Thyssenkrupp Aktie: Inspirierende Fortschritte!
Thyssenkrupp krempelt sich um – und die Aktionäre ziehen mit. Auf der Hauptversammlung in Bochum stimmten rund 600 Teilnehmer allen Beschlüssen zu. Der Industrieriese will zur Finanzholding werden, einzelne Sparten sollen eigenständig agieren oder verkauft werden. Gleichzeitig gibt es eine Dividende – während draußen Hunderte Beschäftigte protestieren.
Die wichtigsten Fakten:
- Dividende von 0,15 Euro je Aktie beschlossen (93 Millionen Euro gesamt)
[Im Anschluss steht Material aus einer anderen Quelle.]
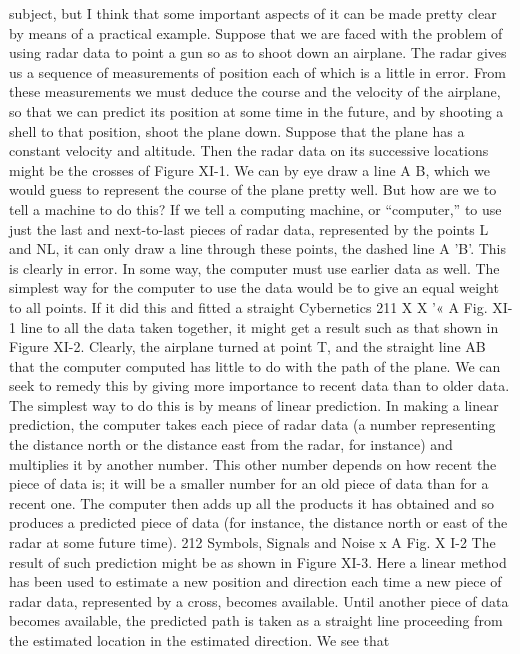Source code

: {{{{{{{{{{{subject, but I think that some important aspects of it can be made
pretty clear by means of a practical example.
Suppose that we are faced with the problem of using radar data
to point a gun so as to shoot down an airplane. The radar gives
us a sequence of measurements of position each of which is a little
in error. From these measurements we must deduce the course and
the velocity of the airplane, so that we can predict its position at
some time in the future, and by shooting a shell to that position,
shoot the plane down.
Suppose that the plane has a constant velocity and altitude.
Then the radar data on its successive locations might be the crosses
of Figure XI-1. We can by eye draw a line A B, which we would
guess to represent the course of the plane pretty well. But how are
we to tell a machine to do this?
If we tell a computing machine, or “computer,” to use just the
last and next-to-last pieces of radar data, represented by the points
L and NL, it can only draw a line through these points, the dashed
line A 'B'. This is clearly in error. In some way, the computer must
use earlier data as well.
The simplest way for the computer to use the data would be to
give an equal weight to all points. If it did this and fitted a straight
Cybernetics 211
X X '«
A
Fig. XI-1
line to all the data taken together, it might get a result such as that
shown in Figure XI-2. Clearly, the airplane turned at point T, and
the straight line AB that the computer computed has little to do
with the path of the plane.
We can seek to remedy this by giving more importance to recent
data than to older data. The simplest way to do this is by means
of linear prediction. In making a linear prediction, the computer
takes each piece of radar data (a number representing the distance
north or the distance east from the radar, for instance) and multiplies
it by another number. This other number depends on how
recent the piece of data is; it will be a smaller number for an old
piece of data than for a recent one. The computer then adds up
all the products it has obtained and so produces a predicted piece
of data (for instance, the distance north or east of the radar at some
future time).
212 Symbols, Signals and Noise
x
A
Fig. X I-2
The result of such prediction might be as shown in Figure XI-3.
Here a linear method has been used to estimate a new position and
direction each time a new piece of radar data, represented by a
cross, becomes available. Until another piece of data becomes
available, the predicted path is taken as a straight line proceeding
from the estimated location in the estimated direction. We see that
}}}}}}}}}}}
- TKMS-Aktie seit Börsengang im Oktober 2025 um 65 Prozent gestiegen
- Stahlsparte: Verkaufsgespräche mit Jindal Steel laufen
- Für 2025/2026 wird ein Nettoverlust von bis zu 800 Millionen Euro erwartet
- Rund 11.000 Stellen in der Stahlsparte sollen abgebaut oder ausgelagert werden
Vom Industriekonzern zur Finanzholding
Mit der Strategie ACES 2030 vollzieht Thyssenkrupp einen grundlegenden Wandel. Die rund 93.000 Mitarbeiter verteilen sich künftig auf eigenständige Einheiten: Marineschiffbau, Stahl, Autoteile, Werkstoffe und grüne Technologien. Die Konzernzentrale agiert als Finanzholding, die einzelnen Sparten sollen auf eigenen Beinen stehen.
Die Marinesparte TKMS ist bereits im MDAX notiert. Seit dem Börsengang zu 60 Euro im Oktober 2025 legte die Aktie kräftig zu und steht bei rund 99 Euro. Der Auftragsbestand beträgt 18,2 Milliarden Euro – ein solides Fundament für das ausgegliederte Geschäft.
Stahlsparte vor Verkauf?
Für Thyssenkrupp Steel Europe bahnt sich eine Lösung an. Der indische Konzern Jindal Steel International verhandelt über eine Mehrheitsbeteiligung von etwa 60 Prozent. Ein gestufter Verkauf wird diskutiert, konkrete Details stehen noch aus.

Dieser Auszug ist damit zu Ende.